The abbreviation DNS can stand for the system as a whole (Domain Name System), a server that is part of that system (Domain Name Server), or just the individual service on that server resposible for DNS (Domain Name Service). In any case, it is this system of servers that are responsible for converting a name into a numerical address(aka: IP Address) that your computer can use to reach across the internet.
The language used to communicate between clients and servers in this DNS system is based on questions and answers. Clients, such as your computer, pose a question; and the server replies with an answer. If you ask “Where is google.com”, the server will answer with something like “google.com” is at “184.108.40.206”. Your computer then connects to “220.127.116.11” and requests the desired web page.

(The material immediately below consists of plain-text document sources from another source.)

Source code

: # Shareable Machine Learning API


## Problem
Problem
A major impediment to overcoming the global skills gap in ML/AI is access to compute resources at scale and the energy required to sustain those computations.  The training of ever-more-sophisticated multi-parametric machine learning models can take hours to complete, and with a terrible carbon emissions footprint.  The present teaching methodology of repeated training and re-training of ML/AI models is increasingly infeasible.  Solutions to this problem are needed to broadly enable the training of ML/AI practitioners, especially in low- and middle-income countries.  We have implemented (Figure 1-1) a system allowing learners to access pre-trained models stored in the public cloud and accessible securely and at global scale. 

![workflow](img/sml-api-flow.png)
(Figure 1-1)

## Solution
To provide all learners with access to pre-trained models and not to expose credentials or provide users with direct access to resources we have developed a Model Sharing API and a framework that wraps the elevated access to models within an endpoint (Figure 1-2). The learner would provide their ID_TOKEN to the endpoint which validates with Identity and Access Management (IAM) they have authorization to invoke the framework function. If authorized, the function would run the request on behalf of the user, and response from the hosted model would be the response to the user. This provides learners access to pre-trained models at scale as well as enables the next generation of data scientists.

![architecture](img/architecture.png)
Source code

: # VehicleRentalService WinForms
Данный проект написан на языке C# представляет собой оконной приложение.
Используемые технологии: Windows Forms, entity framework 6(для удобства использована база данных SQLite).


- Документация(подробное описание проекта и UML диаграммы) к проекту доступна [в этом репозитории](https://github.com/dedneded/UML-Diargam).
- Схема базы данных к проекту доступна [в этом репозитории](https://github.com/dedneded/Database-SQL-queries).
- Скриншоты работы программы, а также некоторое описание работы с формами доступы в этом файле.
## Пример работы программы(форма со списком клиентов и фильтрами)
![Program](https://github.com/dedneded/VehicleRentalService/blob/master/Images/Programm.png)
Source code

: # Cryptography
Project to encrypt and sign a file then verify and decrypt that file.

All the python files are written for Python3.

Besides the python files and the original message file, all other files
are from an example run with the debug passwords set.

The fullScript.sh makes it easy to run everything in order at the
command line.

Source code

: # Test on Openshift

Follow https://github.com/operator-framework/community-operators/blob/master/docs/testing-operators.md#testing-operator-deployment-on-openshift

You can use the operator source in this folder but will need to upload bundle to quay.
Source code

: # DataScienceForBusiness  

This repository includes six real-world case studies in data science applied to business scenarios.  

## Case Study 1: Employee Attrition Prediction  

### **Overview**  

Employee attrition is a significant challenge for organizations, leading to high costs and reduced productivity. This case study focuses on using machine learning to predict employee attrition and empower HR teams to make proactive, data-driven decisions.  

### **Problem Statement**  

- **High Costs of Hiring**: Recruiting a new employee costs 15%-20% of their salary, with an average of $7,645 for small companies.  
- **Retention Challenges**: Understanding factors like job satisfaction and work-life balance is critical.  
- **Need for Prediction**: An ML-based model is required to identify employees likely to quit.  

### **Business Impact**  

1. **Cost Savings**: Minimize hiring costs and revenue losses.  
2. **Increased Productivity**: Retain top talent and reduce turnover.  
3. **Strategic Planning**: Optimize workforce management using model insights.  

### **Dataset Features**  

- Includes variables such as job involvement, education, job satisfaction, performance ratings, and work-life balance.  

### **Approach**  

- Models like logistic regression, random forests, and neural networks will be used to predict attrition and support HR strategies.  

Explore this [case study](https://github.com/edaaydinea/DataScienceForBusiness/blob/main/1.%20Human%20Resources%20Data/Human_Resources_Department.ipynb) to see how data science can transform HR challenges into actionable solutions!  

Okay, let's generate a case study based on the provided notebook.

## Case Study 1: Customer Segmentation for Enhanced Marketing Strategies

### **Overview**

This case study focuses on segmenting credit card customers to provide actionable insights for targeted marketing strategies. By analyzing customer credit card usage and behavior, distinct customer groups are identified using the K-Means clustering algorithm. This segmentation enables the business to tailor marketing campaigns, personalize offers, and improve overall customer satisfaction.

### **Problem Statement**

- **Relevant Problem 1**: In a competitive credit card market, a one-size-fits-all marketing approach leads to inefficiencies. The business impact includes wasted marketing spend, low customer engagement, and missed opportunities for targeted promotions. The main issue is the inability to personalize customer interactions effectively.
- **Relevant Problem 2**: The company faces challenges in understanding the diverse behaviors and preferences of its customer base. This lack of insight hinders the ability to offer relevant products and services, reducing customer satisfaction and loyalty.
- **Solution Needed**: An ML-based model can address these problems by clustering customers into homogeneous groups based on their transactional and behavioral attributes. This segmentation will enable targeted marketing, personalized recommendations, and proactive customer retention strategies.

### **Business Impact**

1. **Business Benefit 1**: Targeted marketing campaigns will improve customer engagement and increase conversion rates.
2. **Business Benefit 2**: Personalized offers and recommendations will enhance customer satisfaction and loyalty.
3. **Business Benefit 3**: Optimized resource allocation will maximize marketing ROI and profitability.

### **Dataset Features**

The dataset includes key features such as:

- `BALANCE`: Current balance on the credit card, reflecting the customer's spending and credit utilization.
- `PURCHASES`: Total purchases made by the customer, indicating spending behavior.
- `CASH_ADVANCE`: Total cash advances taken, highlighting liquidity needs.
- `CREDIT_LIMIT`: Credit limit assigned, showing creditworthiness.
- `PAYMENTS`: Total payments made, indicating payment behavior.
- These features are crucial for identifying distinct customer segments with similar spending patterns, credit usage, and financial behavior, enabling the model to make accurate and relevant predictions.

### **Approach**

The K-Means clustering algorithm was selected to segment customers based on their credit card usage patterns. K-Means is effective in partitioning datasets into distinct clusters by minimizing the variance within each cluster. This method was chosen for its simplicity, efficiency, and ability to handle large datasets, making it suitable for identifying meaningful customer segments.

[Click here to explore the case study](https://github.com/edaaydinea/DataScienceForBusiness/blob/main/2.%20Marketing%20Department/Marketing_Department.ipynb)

This is analogous of looking someone up in your Rolodex by their name so that you can find their address to mail them a letter. However, what happens if your Rolodex does not have the person you are looking for? Or, what if their address is out-of-date, and you are not sure if they have moved?
These are the kind of problems that the DNS system faces, and the system was designed to solve them. If Google’s internet address never changed, your computer could just hold onto that address forever and never have to look it up again. However, in reality, sites change addresses at least as often as people move into new homes. And with billions of websites, keeping track of all those names and addresses is too much of a task for any single computer.
Imagine how this might work in the real world. If you need the current address for “Jon Doe, Jr.” but do not have his number, you might contact his father “Jon Doe, Sr.” for it. But maybe “Jon Doe, Sr.” does not have the address so he gives you Jr’s phone number so you can call him and get the address.
This is how the DNS system works. Except, let us change the name from “Jon Doe”, to “Jon Com”. Then, let us remove the casing and use dots instead of spaces, giving us “jon.com”. For “jon.com, Sr”, we will drop the Sr suffix and assume that if we leave out Jr, we are referring to the father. For “jon.com, Jr”, we will move the suffix to the beginning, giving us “jr.jon.com”. And so we end up with the following two fellas:
“jon.com” – the father
“jr.jon.com” – the son
We want to know the address for “jr.jon.com”, but this time we do not have the contact information for either of them. So we call the “com” family headquarters and ask for the address of “jr.jon.com”. They tell us they do not know his address, but they have his father’s contact information. So we contact his father, “jon.com”, and he tells us his son “jr.jon.com” is living over at “18.104.22.168” boulevard.
You can see that we might run into a problem if we did not have the contact information for the “com” family headquarters. The DNS system handles this problem by having a group of DNS servers (aka: name servers) known as the “root” name servers. The address of these servers never, ever, ever, ever changes… ever. And you can start any address search with those servers, knowing they are always where they should be; and you can work your way down the line until you find the address you want.
So, we ask the “root” name servers where “jr.jon.com” lives, and they respond that they do not know but give us the contact details for the “com” name servers and refer us to them. We then proceed as before until we get the address we want.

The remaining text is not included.